You may feel awkward asking someone to write you a letter of recommendation. Perhaps you're especially modest, or you hate to impose. Indeed, writing a reference letter is a favor of time and expertise. It takes at least an hour or two to write a good letter of recommendation. Particularly in the case of high school teachers and counselors, the letters will often be written on "their own time." However, recommendation letters are a part of academic and professional life, and requests are rarely a surprise.
Contact the person via phone or (if it seems appropriate) email. Explain why you need the letter, and what it will mean to you and your academic or professional career, or personal situation. You could make it easier by providing the writer with a copy of (for example) the scholarship application materials, fellowship announcement, job advertisement or adoption agency profile. Don't ever ask anyone to lie for you.

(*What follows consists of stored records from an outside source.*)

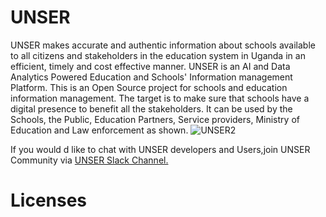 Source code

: # UNSER
UNSER makes accurate and authentic information about schools available to all citizens and stakeholders in the education system in Uganda in an efficient, timely and cost effective manner.
UNSER is an AI and Data Analytics Powered Education and Schools' Information management Platform. This is an Open Source project for schools and education information management. The target is to make sure that schools have a digital presence to benefit all the stakeholders.
It can be used by the Schools, the Public, Education Partners, Service providers, Ministry of Education and Law enforcement as shown. 
![UNSER2](https://user-images.githubusercontent.com/4066499/150940247-b4eff4a4-3da6-4036-a34c-b5d11b0589c5.png)

If you would d like to chat with UNSER developers and Users,join UNSER Community via <a href="https://join.slack.com/t/unsergroup/shared_invite/zt-12by6mbpw-0Q3Ogw2nUgKVecf0rGSe6Q">UNSER Slack Channel.</a> 

# Licenses
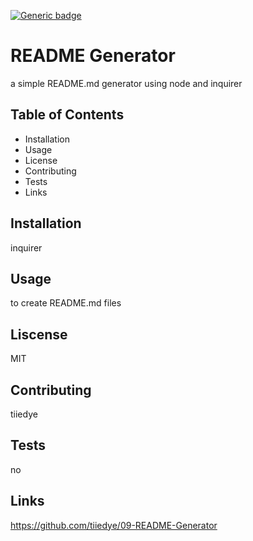 [![Generic badge](https://img.shields.io/badge/README-Generator-brightgreen.svg)](https://shields.io/)
# README Generator
a simple README.md generator using node and inquirer

## Table of Contents
* Installation
* Usage
* License
* Contributing
* Tests
* Links

## Installation
inquirer

## Usage
to create README.md files

## Liscense
MIT

## Contributing
tiiedye

## Tests
no

## Links
https://github.com/tiiedye/09-README-Generator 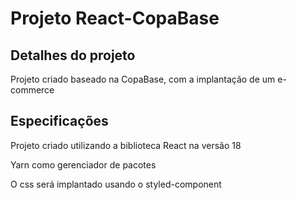 # Projeto React-CopaBase

## Detalhes do projeto

<p>Projeto criado baseado na CopaBase, com a implantação de um e-commerce</p>

## Especificações

<p>Projeto criado utilizando a biblioteca React na versão 18</p>
<p>Yarn como gerenciador de pacotes</p>
<p>O css será implantado usando o styled-component</p>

Try not to approach someone at the last minute to ask for a letter. This is especially true in the case of academic letters of recommendation, because deadlines are often known well in advance and because professors, teachers and others in academic leadership roles are asked to write many such letters each term. Giving the writer a month or two, or at least a couple of weeks, shows respect for the person's time and expertise. This may not be possible if, for example, you're applying for a job or coming up on a court date or other deadline.
Give the person a date by when you need the letter. Consider setting the "deadline" a few days or even weeks earlier than the real date, in case you need to ask for revisions (due to fact or spelling errors, for example) or in case the person forgets. It's not uncommon to have to remind someone that you need the letter. For this reason, it may be smart to get an "extra" reference-four letters if you need three-in case someone doesn't come through, or a letter doesn't send the message you had hoped. Don't forget to make sure the person has your phone number(s) and email address handy in case he or she needs to reach you about the letter.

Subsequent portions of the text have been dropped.